В родных местах | страница 8



— Нету?

— Нету, — безнадежно бормотал пьяный казак, — семак тут… два полтинника тут… А золотого нет…

— Чулок-то сними! Сними чулок! Тряси его. Ну… нет? Что-о за дьявол!.. Да у тебя один карман-то? Один… Ну-ка… того… выверни-ка его… встань-ка!.. Тряси штану! штанину… штан тряси!.. Хорошенько тряси ее… Так… Ну?.. Диковинно дело, братцы мои!..

— Да они были у него? — спросил из толпы скептический голос.

— Были, я сам видал, — говорил старик, — при мне получил придачи два золотых, лошадь променял… При моем виде…

— Стало быть, были! — обиженно воскликнул потерпевший казак, бережно держа сапог и чулок под мышкой, — Свирелкин брехать не станет. Вот он — во, этот старичок самый… Он считал. Два десять я пропил, на восемь гривен ребятам гостинцев купил… а один золотой должен остаться… Иде же он?.. Ведь ты считал, дед?..

— Да ты бы Свирелкина-то обыскал, — кинул кто-то из толпы.

— Меня чего обыскивать, — сказал старик обиженно, но кротко, — я свои деньги сам окажу…

И ушел из народа.

Теперь Толкачев вспомнил по фамилии и восстановил перед собою прежние черты этого старика, когда он был моложе и не так обезображен, как теперь. Это был когда-то небезызвестный песенник в станице и конокрад мелкого разбора, сам не воровавший, но передававший краденых лошадей. Он мог быть небесполезен. И Ефим решился заговорить с ним.

— Дюже не признаю, — сказал он, догоняя старика, — боюсь вклепаться… Иван Свирелкин?

— Точно так, — сказал старик, подозрительно взглянувши на него и не останавливаясь.

— Ну, здорово живешь, мой милый!
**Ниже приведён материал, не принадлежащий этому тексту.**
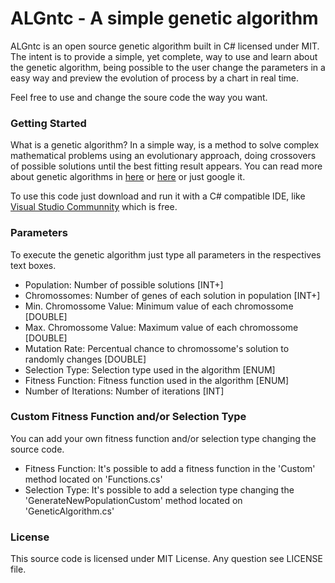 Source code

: # ALGntc - A simple genetic algorithm

ALGntc is an open source genetic algorithm built in C# licensed under MIT. The intent is to provide a simple, yet complete, way to use and learn about the genetic algorithm, being possible to the user change the parameters in a easy way and preview the evolution of process by a chart in real time.

Feel free to use and change the soure code the way you want.

### Getting Started

What is a genetic algorithm? In a simple way, is a method to solve complex mathematical problems using an evolutionary approach, doing crossovers of possible solutions until the best fitting result appears. You can read more about genetic algorithms in [here](https://www.mathworks.com/discovery/genetic-algorithm.html) or [here](https://www.doc.ic.ac.uk/~nd/surprise_96/journal/vol1/hmw/article1.html) or just google it.

To use this code just download and run it with a C# compatible IDE, like [Visual Studio Communnity](https://www.visualstudio.com/pt-br/vs/community/) which is free.

### Parameters

To execute the genetic algorithm just type all parameters in the respectives text boxes.
* Population: Number of possible solutions [INT+]
* Chromossomes: Number of genes of each solution in population [INT+]
* Min. Chromossome Value: Minimum value of each chromossome [DOUBLE]
* Max. Chromossome Value: Maximum value of each chromossome [DOUBLE]
* Mutation Rate: Percentual chance to chromossome's solution to randomly changes [DOUBLE]
* Selection Type: Selection type used in the algorithm [ENUM]
* Fitness Function: Fitness function used in the algorithm [ENUM]
* Number of Iterations: Number of iterations [INT]

### Custom Fitness Function and/or Selection Type

You can add your own fitness function and/or selection type changing the source code.
* Fitness Function: It's possible to add a fitness function in the 'Custom' method located on 'Functions.cs'
* Selection Type: It's possible to add a selection type changing the 'GenerateNewPopulationCustom' method located on 'GeneticAlgorithm.cs'

### License

This source code is licensed under MIT License. Any question see LICENSE file.

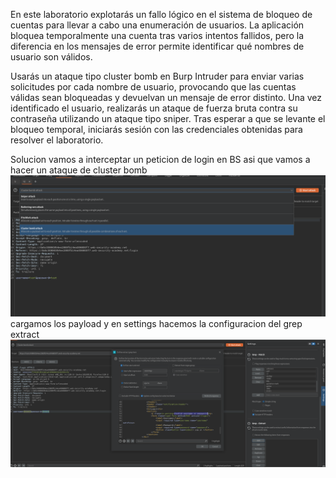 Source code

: En este laboratorio explotarás un fallo lógico en el sistema de bloqueo de cuentas para llevar a cabo una enumeración de usuarios. La aplicación bloquea temporalmente una cuenta tras varios intentos fallidos, pero la diferencia en los mensajes de error permite identificar qué nombres de usuario son válidos.

Usarás un ataque tipo cluster bomb en Burp Intruder para enviar varias solicitudes por cada nombre de usuario, provocando que las cuentas válidas sean bloqueadas y devuelvan un mensaje de error distinto. Una vez identificado el usuario, realizarás un ataque de fuerza bruta contra su contraseña utilizando un ataque tipo sniper. Tras esperar a que se levante el bloqueo temporal, iniciarás sesión con las credenciales obtenidas para resolver el laboratorio.

Solucion
vamos a interceptar un peticion de login en BS
asi que vamos a hacer un ataque de cluster bomb
![Pasted_image_20250819222006.png](/Imagenes/Pasted_image_20250819222006.png)
cargamos los payload y en settings hacemos la configuracion del grep extract
![Pasted_image_20250819222157.png](/Imagenes/Pasted_image_20250819222157.png)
Патрет-то у тебя как изменился…

Старик остановился, пристально посмотрел на Толкачева и сказал:

— Ефим! А ведь, ей-богу, это ты?

Толкачев протянул ему руку.

— Я говорю: патрет изменился, а то бы я и давно тебя признал.

— Поморозил… Н-ну… как же это ты? откель? давно?.. Ах, ми-и-лый ты мой. Сокол, видно, на одном месте не сидит…

Они отошли к стороне и поговорили. Оказалось, что у Свирелкина было свидетельство от станичного правления, совершенно ему ненужное, а Ефиму очень подходящее. А у Ефима нашлась продажная лошадь, «унесенная», как он выразился, издалека. Они осмотрели эту лошадь, и Свирелкин приобрел ее за десять рублей. Даже заморенная и замученная, она стоила, по крайней мере, в пять раз больше. Но Ефим за большими барышами не гнался. Кроме того, он рассчитывал, что ему удастся сорвать что-нибудь и во время ярмарки.

Решили взбрызнуть покупку. Пришли оба товарища Толкачева и хозяин квартиры. Ефим был всегда широко щедр и купил сразу четверть казенной. Ее выпили. Потом Свирелкин принес бутылку. Но пить уже никому не хотелось: было жарко, душно, всех томила жажда и скука… Когда начинали распивать водку, разговоры были приятные, мирные, все изъяснялись друг другу в расположении и любви. А теперь Шумов затеял ссору с Кочетковым.